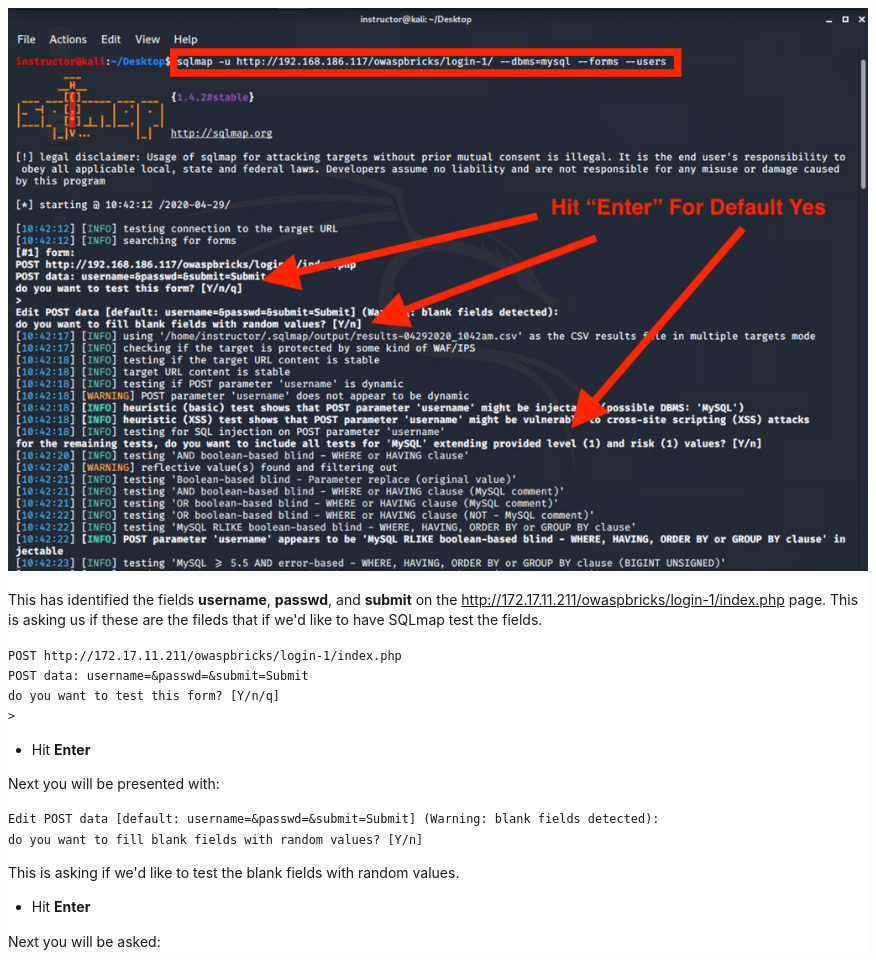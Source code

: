    ![SQLmap Users](Images/SQLMAP/sqlmap_1.png)

This has identified the fields **username**, **passwd**, and **submit** on the http://172.17.11.211/owaspbricks/login-1/index.php page. This is asking us if these are the fileds that if we'd like to have SQLmap test the fields. 

```
POST http://172.17.11.211/owaspbricks/login-1/index.php
POST data: username=&passwd=&submit=Submit
do you want to test this form? [Y/n/q] 
> 
```
- Hit **Enter**

Next you will be presented with:

```
Edit POST data [default: username=&passwd=&submit=Submit] (Warning: blank fields detected): 
do you want to fill blank fields with random values? [Y/n] 
```

This is asking if we'd like to test the blank fields with random values. 
- Hit **Enter**

Next you will be asked:
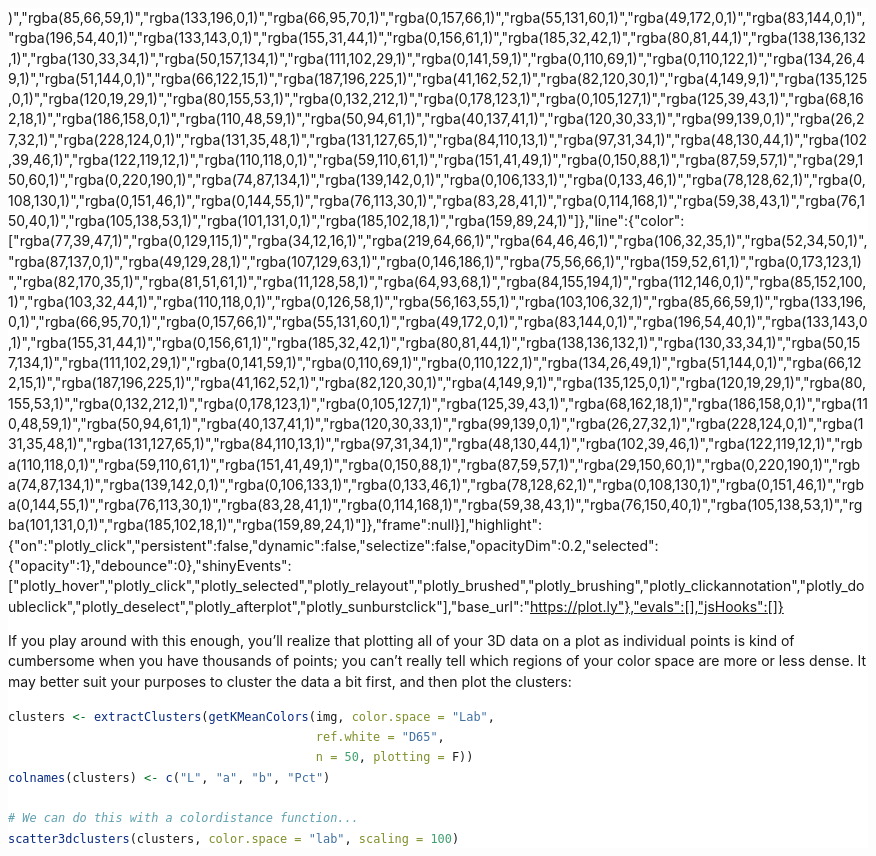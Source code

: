 )","rgba(85,66,59,1)","rgba(133,196,0,1)","rgba(66,95,70,1)","rgba(0,157,66,1)","rgba(55,131,60,1)","rgba(49,172,0,1)","rgba(83,144,0,1)","rgba(196,54,40,1)","rgba(133,143,0,1)","rgba(155,31,44,1)","rgba(0,156,61,1)","rgba(185,32,42,1)","rgba(80,81,44,1)","rgba(138,136,132,1)","rgba(130,33,34,1)","rgba(50,157,134,1)","rgba(111,102,29,1)","rgba(0,141,59,1)","rgba(0,110,69,1)","rgba(0,110,122,1)","rgba(134,26,49,1)","rgba(51,144,0,1)","rgba(66,122,15,1)","rgba(187,196,225,1)","rgba(41,162,52,1)","rgba(82,120,30,1)","rgba(4,149,9,1)","rgba(135,125,0,1)","rgba(120,19,29,1)","rgba(80,155,53,1)","rgba(0,132,212,1)","rgba(0,178,123,1)","rgba(0,105,127,1)","rgba(125,39,43,1)","rgba(68,162,18,1)","rgba(186,158,0,1)","rgba(110,48,59,1)","rgba(50,94,61,1)","rgba(40,137,41,1)","rgba(120,30,33,1)","rgba(99,139,0,1)","rgba(26,27,32,1)","rgba(228,124,0,1)","rgba(131,35,48,1)","rgba(131,127,65,1)","rgba(84,110,13,1)","rgba(97,31,34,1)","rgba(48,130,44,1)","rgba(102,39,46,1)","rgba(122,119,12,1)","rgba(110,118,0,1)","rgba(59,110,61,1)","rgba(151,41,49,1)","rgba(0,150,88,1)","rgba(87,59,57,1)","rgba(29,150,60,1)","rgba(0,220,190,1)","rgba(74,87,134,1)","rgba(139,142,0,1)","rgba(0,106,133,1)","rgba(0,133,46,1)","rgba(78,128,62,1)","rgba(0,108,130,1)","rgba(0,151,46,1)","rgba(0,144,55,1)","rgba(76,113,30,1)","rgba(83,28,41,1)","rgba(0,114,168,1)","rgba(59,38,43,1)","rgba(76,150,40,1)","rgba(105,138,53,1)","rgba(101,131,0,1)","rgba(185,102,18,1)","rgba(159,89,24,1)"]},"line":{"color":["rgba(77,39,47,1)","rgba(0,129,115,1)","rgba(34,12,16,1)","rgba(219,64,66,1)","rgba(64,46,46,1)","rgba(106,32,35,1)","rgba(52,34,50,1)","rgba(87,137,0,1)","rgba(49,129,28,1)","rgba(107,129,63,1)","rgba(0,146,186,1)","rgba(75,56,66,1)","rgba(159,52,61,1)","rgba(0,173,123,1)","rgba(82,170,35,1)","rgba(81,51,61,1)","rgba(11,128,58,1)","rgba(64,93,68,1)","rgba(84,155,194,1)","rgba(112,146,0,1)","rgba(85,152,100,1)","rgba(103,32,44,1)","rgba(110,118,0,1)","rgba(0,126,58,1)","rgba(56,163,55,1)","rgba(103,106,32,1)","rgba(85,66,59,1)","rgba(133,196,0,1)","rgba(66,95,70,1)","rgba(0,157,66,1)","rgba(55,131,60,1)","rgba(49,172,0,1)","rgba(83,144,0,1)","rgba(196,54,40,1)","rgba(133,143,0,1)","rgba(155,31,44,1)","rgba(0,156,61,1)","rgba(185,32,42,1)","rgba(80,81,44,1)","rgba(138,136,132,1)","rgba(130,33,34,1)","rgba(50,157,134,1)","rgba(111,102,29,1)","rgba(0,141,59,1)","rgba(0,110,69,1)","rgba(0,110,122,1)","rgba(134,26,49,1)","rgba(51,144,0,1)","rgba(66,122,15,1)","rgba(187,196,225,1)","rgba(41,162,52,1)","rgba(82,120,30,1)","rgba(4,149,9,1)","rgba(135,125,0,1)","rgba(120,19,29,1)","rgba(80,155,53,1)","rgba(0,132,212,1)","rgba(0,178,123,1)","rgba(0,105,127,1)","rgba(125,39,43,1)","rgba(68,162,18,1)","rgba(186,158,0,1)","rgba(110,48,59,1)","rgba(50,94,61,1)","rgba(40,137,41,1)","rgba(120,30,33,1)","rgba(99,139,0,1)","rgba(26,27,32,1)","rgba(228,124,0,1)","rgba(131,35,48,1)","rgba(131,127,65,1)","rgba(84,110,13,1)","rgba(97,31,34,1)","rgba(48,130,44,1)","rgba(102,39,46,1)","rgba(122,119,12,1)","rgba(110,118,0,1)","rgba(59,110,61,1)","rgba(151,41,49,1)","rgba(0,150,88,1)","rgba(87,59,57,1)","rgba(29,150,60,1)","rgba(0,220,190,1)","rgba(74,87,134,1)","rgba(139,142,0,1)","rgba(0,106,133,1)","rgba(0,133,46,1)","rgba(78,128,62,1)","rgba(0,108,130,1)","rgba(0,151,46,1)","rgba(0,144,55,1)","rgba(76,113,30,1)","rgba(83,28,41,1)","rgba(0,114,168,1)","rgba(59,38,43,1)","rgba(76,150,40,1)","rgba(105,138,53,1)","rgba(101,131,0,1)","rgba(185,102,18,1)","rgba(159,89,24,1)"]},"frame":null}],"highlight":{"on":"plotly_click","persistent":false,"dynamic":false,"selectize":false,"opacityDim":0.2,"selected":{"opacity":1},"debounce":0},"shinyEvents":["plotly_hover","plotly_click","plotly_selected","plotly_relayout","plotly_brushed","plotly_brushing","plotly_clickannotation","plotly_doubleclick","plotly_deselect","plotly_afterplot","plotly_sunburstclick"],"base_url":"https://plot.ly"},"evals":[],"jsHooks":[]}</script>

If you play around with this enough, you’ll realize that plotting all of your 3D data on a plot as individual points is kind of cumbersome when you have thousands of points; you can’t really tell which regions of your color space are more or less dense. It may better suit your purposes to cluster the data a bit first, and then plot the clusters:

``` r
clusters <- extractClusters(getKMeanColors(img, color.space = "Lab",
                                           ref.white = "D65",
                                           n = 50, plotting = F))
colnames(clusters) <- c("L", "a", "b", "Pct")

# We can do this with a colordistance function...
scatter3dclusters(clusters, color.space = "lab", scaling = 100)
```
____
[What to work on]
What is needed is every line of the data above, set down exactly but with the images left out.

[Expected output]
Source code

:    ![SQLmap Users](Images/SQLMAP/sqlmap_1.png)

This has identified the fields **username**, **passwd**, and **submit** on the http://172.17.11.211/owaspbricks/login-1/index.php page. This is asking us if these are the fileds that if we'd like to have SQLmap test the fields. 

```
POST http://172.17.11.211/owaspbricks/login-1/index.php
POST data: username=&passwd=&submit=Submit
do you want to test this form? [Y/n/q] 
> 
```
- Hit **Enter**

Next you will be presented with:

```
Edit POST data [default: username=&passwd=&submit=Submit] (Warning: blank fields detected): 
do you want to fill blank fields with random values? [Y/n] 
```

This is asking if we'd like to test the blank fields with random values. 
- Hit **Enter**

Next you will be asked:
Source code

: )","rgba(85,66,59,1)","rgba(133,196,0,1)","rgba(66,95,70,1)","rgba(0,157,66,1)","rgba(55,131,60,1)","rgba(49,172,0,1)","rgba(83,144,0,1)","rgba(196,54,40,1)","rgba(133,143,0,1)","rgba(155,31,44,1)","rgba(0,156,61,1)","rgba(185,32,42,1)","rgba(80,81,44,1)","rgba(138,136,132,1)","rgba(130,33,34,1)","rgba(50,157,134,1)","rgba(111,102,29,1)","rgba(0,141,59,1)","rgba(0,110,69,1)","rgba(0,110,122,1)","rgba(134,26,49,1)","rgba(51,144,0,1)","rgba(66,122,15,1)","rgba(187,196,225,1)","rgba(41,162,52,1)","rgba(82,120,30,1)","rgba(4,149,9,1)","rgba(135,125,0,1)","rgba(120,19,29,1)","rgba(80,155,53,1)","rgba(0,132,212,1)","rgba(0,178,123,1)","rgba(0,105,127,1)","rgba(125,39,43,1)","rgba(68,162,18,1)","rgba(186,158,0,1)","rgba(110,48,59,1)","rgba(50,94,61,1)","rgba(40,137,41,1)","rgba(120,30,33,1)","rgba(99,139,0,1)","rgba(26,27,32,1)","rgba(228,124,0,1)","rgba(131,35,48,1)","rgba(131,127,65,1)","rgba(84,110,13,1)","rgba(97,31,34,1)","rgba(48,130,44,1)","rgba(102,39,46,1)","rgba(122,119,12,1)","rgba(110,118,0,1)","rgba(59,110,61,1)","rgba(151,41,49,1)","rgba(0,150,88,1)","rgba(87,59,57,1)","rgba(29,150,60,1)","rgba(0,220,190,1)","rgba(74,87,134,1)","rgba(139,142,0,1)","rgba(0,106,133,1)","rgba(0,133,46,1)","rgba(78,128,62,1)","rgba(0,108,130,1)","rgba(0,151,46,1)","rgba(0,144,55,1)","rgba(76,113,30,1)","rgba(83,28,41,1)","rgba(0,114,168,1)","rgba(59,38,43,1)","rgba(76,150,40,1)","rgba(105,138,53,1)","rgba(101,131,0,1)","rgba(185,102,18,1)","rgba(159,89,24,1)"]},"line":{"color":["rgba(77,39,47,1)","rgba(0,129,115,1)","rgba(34,12,16,1)","rgba(219,64,66,1)","rgba(64,46,46,1)","rgba(106,32,35,1)","rgba(52,34,50,1)","rgba(87,137,0,1)","rgba(49,129,28,1)","rgba(107,129,63,1)","rgba(0,146,186,1)","rgba(75,56,66,1)","rgba(159,52,61,1)","rgba(0,173,123,1)","rgba(82,170,35,1)","rgba(81,51,61,1)","rgba(11,128,58,1)","rgba(64,93,68,1)","rgba(84,155,194,1)","rgba(112,146,0,1)","rgba(85,152,100,1)","rgba(103,32,44,1)","rgba(110,118,0,1)","rgba(0,126,58,1)","rgba(56,163,55,1)","rgba(103,106,32,1)","rgba(85,66,59,1)","rgba(133,196,0,1)","rgba(66,95,70,1)","rgba(0,157,66,1)","rgba(55,131,60,1)","rgba(49,172,0,1)","rgba(83,144,0,1)","rgba(196,54,40,1)","rgba(133,143,0,1)","rgba(155,31,44,1)","rgba(0,156,61,1)","rgba(185,32,42,1)","rgba(80,81,44,1)","rgba(138,136,132,1)","rgba(130,33,34,1)","rgba(50,157,134,1)","rgba(111,102,29,1)","rgba(0,141,59,1)","rgba(0,110,69,1)","rgba(0,110,122,1)","rgba(134,26,49,1)","rgba(51,144,0,1)","rgba(66,122,15,1)","rgba(187,196,225,1)","rgba(41,162,52,1)","rgba(82,120,30,1)","rgba(4,149,9,1)","rgba(135,125,0,1)","rgba(120,19,29,1)","rgba(80,155,53,1)","rgba(0,132,212,1)","rgba(0,178,123,1)","rgba(0,105,127,1)","rgba(125,39,43,1)","rgba(68,162,18,1)","rgba(186,158,0,1)","rgba(110,48,59,1)","rgba(50,94,61,1)","rgba(40,137,41,1)","rgba(120,30,33,1)","rgba(99,139,0,1)","rgba(26,27,32,1)","rgba(228,124,0,1)","rgba(131,35,48,1)","rgba(131,127,65,1)","rgba(84,110,13,1)","rgba(97,31,34,1)","rgba(48,130,44,1)","rgba(102,39,46,1)","rgba(122,119,12,1)","rgba(110,118,0,1)","rgba(59,110,61,1)","rgba(151,41,49,1)","rgba(0,150,88,1)","rgba(87,59,57,1)","rgba(29,150,60,1)","rgba(0,220,190,1)","rgba(74,87,134,1)","rgba(139,142,0,1)","rgba(0,106,133,1)","rgba(0,133,46,1)","rgba(78,128,62,1)","rgba(0,108,130,1)","rgba(0,151,46,1)","rgba(0,144,55,1)","rgba(76,113,30,1)","rgba(83,28,41,1)","rgba(0,114,168,1)","rgba(59,38,43,1)","rgba(76,150,40,1)","rgba(105,138,53,1)","rgba(101,131,0,1)","rgba(185,102,18,1)","rgba(159,89,24,1)"]},"frame":null}],"highlight":{"on":"plotly_click","persistent":false,"dynamic":false,"selectize":false,"opacityDim":0.2,"selected":{"opacity":1},"debounce":0},"shinyEvents":["plotly_hover","plotly_click","plotly_selected","plotly_relayout","plotly_brushed","plotly_brushing","plotly_clickannotation","plotly_doubleclick","plotly_deselect","plotly_afterplot","plotly_sunburstclick"],"base_url":"https://plot.ly"},"evals":[],"jsHooks":[]}</script>

If you play around with this enough, you’ll realize that plotting all of your 3D data on a plot as individual points is kind of cumbersome when you have thousands of points; you can’t really tell which regions of your color space are more or less dense. It may better suit your purposes to cluster the data a bit first, and then plot the clusters:

``` r
clusters <- extractClusters(getKMeanColors(img, color.space = "Lab",
                                           ref.white = "D65",
                                           n = 50, plotting = F))
colnames(clusters) <- c("L", "a", "b", "Pct")

# We can do this with a colordistance function...
scatter3dclusters(clusters, color.space = "lab", scaling = 100)
```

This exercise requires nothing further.